September Garden Do’s: Planning for Spring

Did you know that September is an important month for your urban garden? This is the time to plan for the future. Think ahead to the spring and summer and carefully cultivate the future garden of your dreams!

If you’ve got a large rooftop or backyard garden wait for the temperatures to cool so the soil is less than 60 degrees to the touch and plant spring flowers such as crocuses, anemones, daffodils, hyacinths and tulips. Dig three times deeper than the diameter of the bulbs.

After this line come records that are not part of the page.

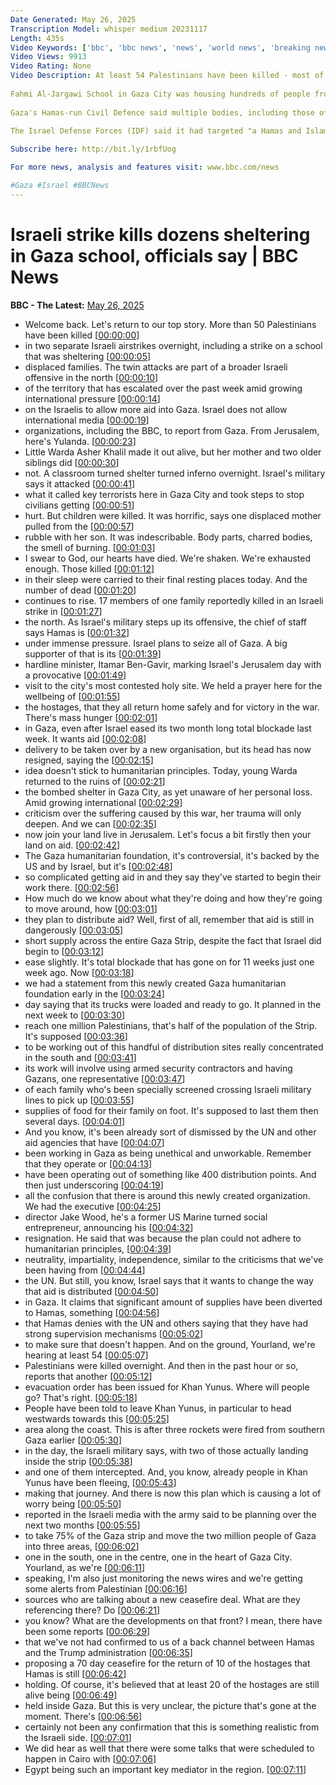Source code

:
 ```yaml
---
Date Generated: May 26, 2025
Transcription Model: whisper medium 20231117
Length: 435s
Video Keywords: ['bbc', 'bbc news', 'news', 'world news', 'breaking news', 'us news', 'world', 'america', 'usa', 'usa news', 'india news']
Video Views: 9913
Video Rating: None
Video Description: At least 54 Palestinians have been killed - most of them in a school building sheltering displaced families - during Israeli air strikes on Gaza overnight, hospital directors have told the BBC.
 
Fahmi Al-Jargawi School in Gaza City was housing hundreds of people from Beit Lahia, currently under intense Israeli military assault. At least 35 were reported to have been killed when the school was hit.
 
Gaza's Hamas-run Civil Defence said multiple bodies, including those of children, were recovered – many severely burned, after fires engulfed two classrooms serving as living quarters.
 
The Israel Defense Forces (IDF) said it had targeted "a Hamas and Islamic Jihad command and control centre" there.

Subscribe here: http://bit.ly/1rbfUog

For more news, analysis and features visit: www.bbc.com/news 

#Gaza #Israel #BBCNews
---
```


# Israeli strike kills dozens sheltering in Gaza school, officials say | BBC News
**BBC - The Latest:** [May 26, 2025](https://www.youtube.com/watch?v=90bT9NpOKZY)
*  Welcome back. Let's return to our top story. More than 50 Palestinians have been killed [[00:00:00](https://www.youtube.com/watch?v=90bT9NpOKZY&t=0.0s)]
*  in two separate Israeli airstrikes overnight, including a strike on a school that was sheltering [[00:00:05](https://www.youtube.com/watch?v=90bT9NpOKZY&t=5.54s)]
*  displaced families. The twin attacks are part of a broader Israeli offensive in the north [[00:00:10](https://www.youtube.com/watch?v=90bT9NpOKZY&t=10.06s)]
*  of the territory that has escalated over the past week amid growing international pressure [[00:00:14](https://www.youtube.com/watch?v=90bT9NpOKZY&t=14.5s)]
*  on the Israelis to allow more aid into Gaza. Israel does not allow international media [[00:00:19](https://www.youtube.com/watch?v=90bT9NpOKZY&t=19.28s)]
*  organizations, including the BBC, to report from Gaza. From Jerusalem, here's Yulanda. [[00:00:23](https://www.youtube.com/watch?v=90bT9NpOKZY&t=23.86s)]
*  Little Warda Asher Khalil made it out alive, but her mother and two older siblings did [[00:00:30](https://www.youtube.com/watch?v=90bT9NpOKZY&t=30.0s)]
*  not. A classroom turned shelter turned inferno overnight. Israel's military says it attacked [[00:00:41](https://www.youtube.com/watch?v=90bT9NpOKZY&t=41.28s)]
*  what it called key terrorists here in Gaza City and took steps to stop civilians getting [[00:00:51](https://www.youtube.com/watch?v=90bT9NpOKZY&t=51.44s)]
*  hurt. But children were killed. It was horrific, says one displaced mother pulled from the [[00:00:57](https://www.youtube.com/watch?v=90bT9NpOKZY&t=57.24s)]
*  rubble with her son. It was indescribable. Body parts, charred bodies, the smell of burning. [[00:01:03](https://www.youtube.com/watch?v=90bT9NpOKZY&t=63.82s)]
*  I swear to God, our hearts have died. We're shaken. We're exhausted enough. Those killed [[00:01:12](https://www.youtube.com/watch?v=90bT9NpOKZY&t=72.76s)]
*  in their sleep were carried to their final resting places today. And the number of dead [[00:01:20](https://www.youtube.com/watch?v=90bT9NpOKZY&t=80.32000000000001s)]
*  continues to rise. 17 members of one family reportedly killed in an Israeli strike in [[00:01:27](https://www.youtube.com/watch?v=90bT9NpOKZY&t=87.06s)]
*  the north. As Israel's military steps up its offensive, the chief of staff says Hamas is [[00:01:32](https://www.youtube.com/watch?v=90bT9NpOKZY&t=92.74s)]
*  under immense pressure. Israel plans to seize all of Gaza. A big supporter of that is its [[00:01:39](https://www.youtube.com/watch?v=90bT9NpOKZY&t=99.66s)]
*  hardline minister, Itamar Ben-Gavir, marking Israel's Jerusalem day with a provocative [[00:01:49](https://www.youtube.com/watch?v=90bT9NpOKZY&t=109.14s)]
*  visit to the city's most contested holy site. We held a prayer here for the wellbeing of [[00:01:55](https://www.youtube.com/watch?v=90bT9NpOKZY&t=115.1s)]
*  the hostages, that they all return home safely and for victory in the war. There's mass hunger [[00:02:01](https://www.youtube.com/watch?v=90bT9NpOKZY&t=121.86s)]
*  in Gaza, even after Israel eased its two month long total blockade last week. It wants aid [[00:02:08](https://www.youtube.com/watch?v=90bT9NpOKZY&t=128.74s)]
*  delivery to be taken over by a new organisation, but its head has now resigned, saying the [[00:02:15](https://www.youtube.com/watch?v=90bT9NpOKZY&t=135.5s)]
*  idea doesn't stick to humanitarian principles. Today, young Warda returned to the ruins of [[00:02:21](https://www.youtube.com/watch?v=90bT9NpOKZY&t=141.74s)]
*  the bombed shelter in Gaza City, as yet unaware of her personal loss. Amid growing international [[00:02:29](https://www.youtube.com/watch?v=90bT9NpOKZY&t=149.38s)]
*  criticism over the suffering caused by this war, her trauma will only deepen. And we can [[00:02:35](https://www.youtube.com/watch?v=90bT9NpOKZY&t=155.9s)]
*  now join your land live in Jerusalem. Let's focus a bit firstly then your land on aid. [[00:02:42](https://www.youtube.com/watch?v=90bT9NpOKZY&t=162.58s)]
*  The Gaza humanitarian foundation, it's controversial, it's backed by the US and by Israel, but it's [[00:02:48](https://www.youtube.com/watch?v=90bT9NpOKZY&t=168.94s)]
*  so complicated getting aid in and they say they've started to begin their work there. [[00:02:56](https://www.youtube.com/watch?v=90bT9NpOKZY&t=176.02s)]
*  How much do we know about what they're doing and how they're going to move around, how [[00:03:01](https://www.youtube.com/watch?v=90bT9NpOKZY&t=181.9s)]
*  they plan to distribute aid? Well, first of all, remember that aid is still in dangerously [[00:03:05](https://www.youtube.com/watch?v=90bT9NpOKZY&t=185.42s)]
*  short supply across the entire Gaza Strip, despite the fact that Israel did begin to [[00:03:12](https://www.youtube.com/watch?v=90bT9NpOKZY&t=192.52s)]
*  ease slightly. It's total blockade that has gone on for 11 weeks just one week ago. Now [[00:03:18](https://www.youtube.com/watch?v=90bT9NpOKZY&t=198.7s)]
*  we had a statement from this newly created Gaza humanitarian foundation early in the [[00:03:24](https://www.youtube.com/watch?v=90bT9NpOKZY&t=204.94s)]
*  day saying that its trucks were loaded and ready to go. It planned in the next week to [[00:03:30](https://www.youtube.com/watch?v=90bT9NpOKZY&t=210.22s)]
*  reach one million Palestinians, that's half of the population of the Strip. It's supposed [[00:03:36](https://www.youtube.com/watch?v=90bT9NpOKZY&t=216.26s)]
*  to be working out of this handful of distribution sites really concentrated in the south and [[00:03:41](https://www.youtube.com/watch?v=90bT9NpOKZY&t=221.89999999999998s)]
*  its work will involve using armed security contractors and having Gazans, one representative [[00:03:47](https://www.youtube.com/watch?v=90bT9NpOKZY&t=227.74s)]
*  of each family who's been specially screened crossing Israeli military lines to pick up [[00:03:55](https://www.youtube.com/watch?v=90bT9NpOKZY&t=235.34s)]
*  supplies of food for their family on foot. It's supposed to last them then several days. [[00:04:01](https://www.youtube.com/watch?v=90bT9NpOKZY&t=241.02s)]
*  And you know, it's been already sort of dismissed by the UN and other aid agencies that have [[00:04:07](https://www.youtube.com/watch?v=90bT9NpOKZY&t=247.3s)]
*  been working in Gaza as being unethical and unworkable. Remember that they operate or [[00:04:13](https://www.youtube.com/watch?v=90bT9NpOKZY&t=253.46s)]
*  have been operating out of something like 400 distribution points. And then just underscoring [[00:04:19](https://www.youtube.com/watch?v=90bT9NpOKZY&t=259.66s)]
*  all the confusion that there is around this newly created organization. We had the executive [[00:04:25](https://www.youtube.com/watch?v=90bT9NpOKZY&t=265.54s)]
*  director Jake Wood, he's a former US Marine turned social entrepreneur, announcing his [[00:04:32](https://www.youtube.com/watch?v=90bT9NpOKZY&t=272.18s)]
*  resignation. He said that was because the plan could not adhere to humanitarian principles, [[00:04:39](https://www.youtube.com/watch?v=90bT9NpOKZY&t=279.46s)]
*  neutrality, impartiality, independence, similar to the criticisms that we've been having from [[00:04:44](https://www.youtube.com/watch?v=90bT9NpOKZY&t=284.34s)]
*  the UN. But still, you know, Israel says that it wants to change the way that aid is distributed [[00:04:50](https://www.youtube.com/watch?v=90bT9NpOKZY&t=290.53999999999996s)]
*  in Gaza. It claims that significant amount of supplies have been diverted to Hamas, something [[00:04:56](https://www.youtube.com/watch?v=90bT9NpOKZY&t=296.65999999999997s)]
*  that Hamas denies with the UN and others saying that they have had strong supervision mechanisms [[00:05:02](https://www.youtube.com/watch?v=90bT9NpOKZY&t=302.06s)]
*  to make sure that doesn't happen. And on the ground, Yourland, we're hearing at least 54 [[00:05:07](https://www.youtube.com/watch?v=90bT9NpOKZY&t=307.14000000000004s)]
*  Palestinians were killed overnight. And then in the past hour or so, reports that another [[00:05:12](https://www.youtube.com/watch?v=90bT9NpOKZY&t=312.5s)]
*  evacuation order has been issued for Khan Yunus. Where will people go? That's right. [[00:05:18](https://www.youtube.com/watch?v=90bT9NpOKZY&t=318.22s)]
*  People have been told to leave Khan Yunus, in particular to head westwards towards this [[00:05:25](https://www.youtube.com/watch?v=90bT9NpOKZY&t=325.54s)]
*  area along the coast. This is after three rockets were fired from southern Gaza earlier [[00:05:30](https://www.youtube.com/watch?v=90bT9NpOKZY&t=330.9s)]
*  in the day, the Israeli military says, with two of those actually landing inside the strip [[00:05:38](https://www.youtube.com/watch?v=90bT9NpOKZY&t=338.26s)]
*  and one of them intercepted. And, you know, already people in Khan Yunus have been fleeing, [[00:05:43](https://www.youtube.com/watch?v=90bT9NpOKZY&t=343.34s)]
*  making that journey. And there is now this plan which is causing a lot of worry being [[00:05:50](https://www.youtube.com/watch?v=90bT9NpOKZY&t=350.02s)]
*  reported in the Israeli media with the army said to be planning over the next two months [[00:05:55](https://www.youtube.com/watch?v=90bT9NpOKZY&t=355.06s)]
*  to take 75% of the Gaza strip and move the two million people of Gaza into three areas, [[00:06:02](https://www.youtube.com/watch?v=90bT9NpOKZY&t=362.18s)]
*  one in the south, one in the centre, one in the heart of Gaza City. Yourland, as we're [[00:06:11](https://www.youtube.com/watch?v=90bT9NpOKZY&t=371.1s)]
*  speaking, I'm also just monitoring the news wires and we're getting some alerts from Palestinian [[00:06:16](https://www.youtube.com/watch?v=90bT9NpOKZY&t=376.14s)]
*  sources who are talking about a new ceasefire deal. What are they referencing there? Do [[00:06:21](https://www.youtube.com/watch?v=90bT9NpOKZY&t=381.5s)]
*  you know? What are the developments on that front? I mean, there have been some reports [[00:06:29](https://www.youtube.com/watch?v=90bT9NpOKZY&t=389.54s)]
*  that we've not had confirmed to us of a back channel between Hamas and the Trump administration [[00:06:35](https://www.youtube.com/watch?v=90bT9NpOKZY&t=395.46s)]
*  proposing a 70 day ceasefire for the return of 10 of the hostages that Hamas is still [[00:06:42](https://www.youtube.com/watch?v=90bT9NpOKZY&t=402.26s)]
*  holding. Of course, it's believed that at least 20 of the hostages are still alive being [[00:06:49](https://www.youtube.com/watch?v=90bT9NpOKZY&t=409.34s)]
*  held inside Gaza. But this is very unclear, the picture that's gone at the moment. There's [[00:06:56](https://www.youtube.com/watch?v=90bT9NpOKZY&t=416.85999999999996s)]
*  certainly not been any confirmation that this is something realistic from the Israeli side. [[00:07:01](https://www.youtube.com/watch?v=90bT9NpOKZY&t=421.26s)]
*  We did hear as well that there were some talks that were scheduled to happen in Cairo with [[00:07:06](https://www.youtube.com/watch?v=90bT9NpOKZY&t=426.65999999999997s)]
*  Egypt being such an important key mediator in the region. [[00:07:11](https://www.youtube.com/watch?v=90bT9NpOKZY&t=431.53999999999996s)]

Consider these tips from our gardening friends at MSN Real Estate:

  • For an abundant tulip display, place 10 to 20 bulbs in a hole one foot in diameter; plant so that the bulbs aren’t touching.
  • Irises and other early-blooming perennials still can be divided this month. Give them plenty of water after replanting.
  • Dig up and divide or transplant crowded perennials.
  • For swatches of fall color, plant mums, winter pansies, and flowering kale and cabbage.
  • Take cuttings from geraniums, 2 to 4 inches, for indoor winter flowering.
  • Plant perennials from seed by scattering them in an open bed or in individual rows. In the spring, the seedlings can be moved to more permanent locations.
  • Bring household plants inside before cool weather damages them. If you’ve already cultivated a thriving indoor garden, move plants away from unprotected windows and open drafts so they don’t risk frost or cold damage.

If you’re looking ahead to organic holiday decorations, start “seasoning” poinsettias and Thanksgiving and Christmas cactuses in mid-September. They’ll need 10 hours of bright daylight or four hours of direct sun, plus 14 hours of night darkness. If you’re raising cactuses, they need a cool environment (50 to 60 degrees), while poinsettias prefer a warmer 65 to 72 degrees.

If you’re involved in corporate gardening – schools, community projects, nonprofit gardens – you’ll need to use this month to layout next year’s landscape design and overall appearance. Planning months ahead is a great way to demonstrate the importance of long-term thinking and future planning to kids and underserved communities who live day to day.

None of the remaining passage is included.